>>>>>

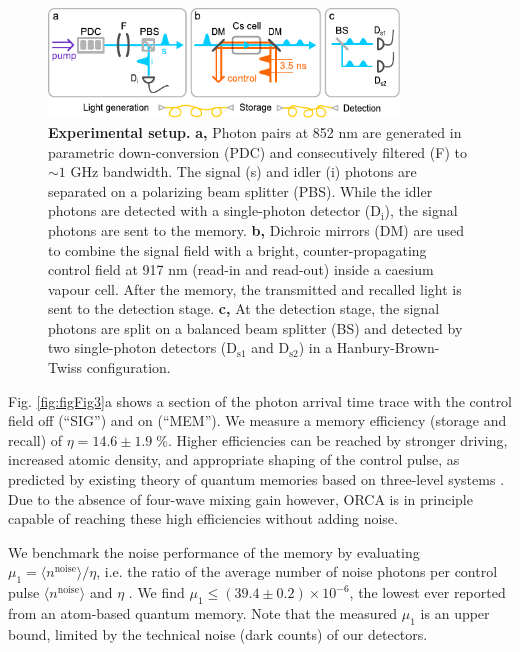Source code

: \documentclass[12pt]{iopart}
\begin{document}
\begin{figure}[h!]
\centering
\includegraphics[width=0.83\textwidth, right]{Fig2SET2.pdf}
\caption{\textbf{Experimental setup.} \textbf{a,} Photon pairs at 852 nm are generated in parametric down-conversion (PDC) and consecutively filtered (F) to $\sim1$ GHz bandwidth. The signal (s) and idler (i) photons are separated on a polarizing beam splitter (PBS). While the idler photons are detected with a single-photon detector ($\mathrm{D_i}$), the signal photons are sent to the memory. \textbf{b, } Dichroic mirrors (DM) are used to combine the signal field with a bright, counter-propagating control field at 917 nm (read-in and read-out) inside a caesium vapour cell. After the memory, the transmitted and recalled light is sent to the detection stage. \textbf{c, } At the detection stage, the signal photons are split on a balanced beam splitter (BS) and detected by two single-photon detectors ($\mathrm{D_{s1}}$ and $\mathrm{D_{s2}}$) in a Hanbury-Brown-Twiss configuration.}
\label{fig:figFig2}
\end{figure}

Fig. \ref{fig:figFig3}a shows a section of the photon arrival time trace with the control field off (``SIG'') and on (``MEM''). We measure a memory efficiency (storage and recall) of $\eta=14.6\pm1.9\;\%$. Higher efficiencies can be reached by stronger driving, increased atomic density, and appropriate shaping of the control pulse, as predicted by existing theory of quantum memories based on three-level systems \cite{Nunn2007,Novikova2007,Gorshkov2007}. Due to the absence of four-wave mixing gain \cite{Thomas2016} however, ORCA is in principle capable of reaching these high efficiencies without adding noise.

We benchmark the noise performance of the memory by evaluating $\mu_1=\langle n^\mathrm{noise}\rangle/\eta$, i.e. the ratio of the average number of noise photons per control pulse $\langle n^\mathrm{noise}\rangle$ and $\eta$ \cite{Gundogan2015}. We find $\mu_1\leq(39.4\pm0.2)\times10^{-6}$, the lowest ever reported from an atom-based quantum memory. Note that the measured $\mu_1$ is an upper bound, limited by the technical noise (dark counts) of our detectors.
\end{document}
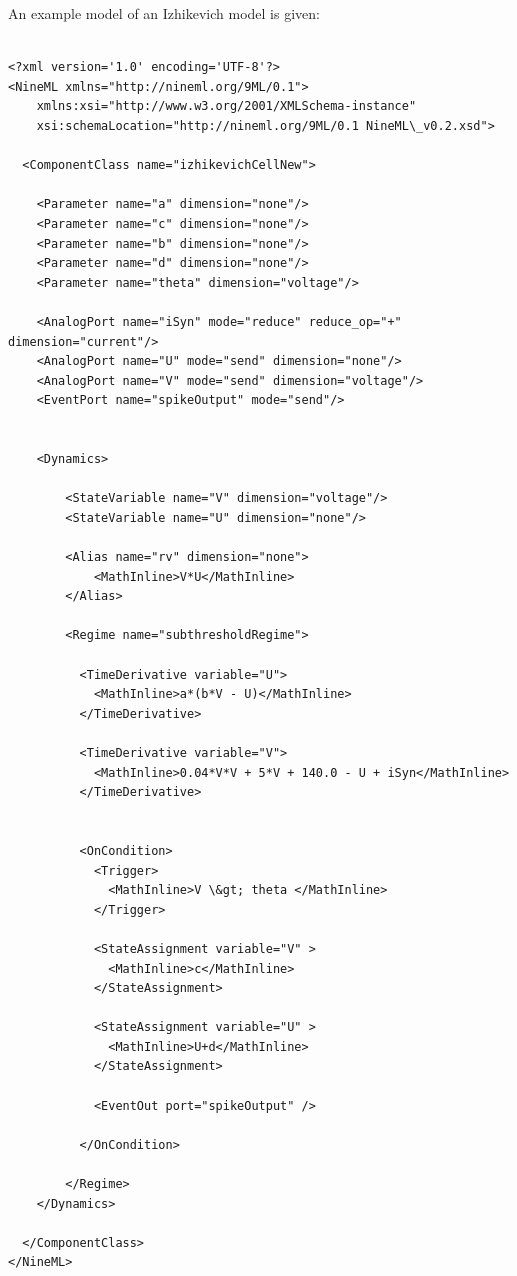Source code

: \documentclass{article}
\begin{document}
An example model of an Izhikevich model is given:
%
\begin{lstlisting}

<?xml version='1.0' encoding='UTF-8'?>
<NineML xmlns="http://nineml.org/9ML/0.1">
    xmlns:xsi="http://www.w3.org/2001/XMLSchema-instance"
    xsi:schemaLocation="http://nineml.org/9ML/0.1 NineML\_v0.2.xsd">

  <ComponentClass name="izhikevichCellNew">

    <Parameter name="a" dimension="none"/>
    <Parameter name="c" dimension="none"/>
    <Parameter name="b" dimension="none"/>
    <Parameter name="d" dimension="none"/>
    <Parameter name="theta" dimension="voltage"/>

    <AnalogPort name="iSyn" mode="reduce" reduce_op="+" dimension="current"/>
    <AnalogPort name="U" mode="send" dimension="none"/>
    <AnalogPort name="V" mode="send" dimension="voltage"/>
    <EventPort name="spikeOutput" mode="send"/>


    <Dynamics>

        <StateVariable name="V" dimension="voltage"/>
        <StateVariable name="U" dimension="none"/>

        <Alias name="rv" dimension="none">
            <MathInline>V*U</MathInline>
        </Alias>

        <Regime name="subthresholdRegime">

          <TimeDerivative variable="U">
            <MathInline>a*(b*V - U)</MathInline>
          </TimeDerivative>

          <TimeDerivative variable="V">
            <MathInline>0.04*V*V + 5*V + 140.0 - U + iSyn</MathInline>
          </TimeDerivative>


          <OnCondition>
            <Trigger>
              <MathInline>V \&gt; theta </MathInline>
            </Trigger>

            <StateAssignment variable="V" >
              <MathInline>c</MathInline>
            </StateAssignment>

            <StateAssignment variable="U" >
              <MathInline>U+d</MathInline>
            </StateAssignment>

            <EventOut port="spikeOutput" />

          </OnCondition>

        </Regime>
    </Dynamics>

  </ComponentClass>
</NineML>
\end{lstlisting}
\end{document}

<<<<<

● **What to do**:
Scan the material above for the string "NineML" and copy every line that has it.

● **Exercise output**:
<NineML xmlns="http://nineml.org/9ML/0.1">
    xsi:schemaLocation="http://nineml.org/9ML/0.1 NineML\_v0.2.xsd">
</NineML>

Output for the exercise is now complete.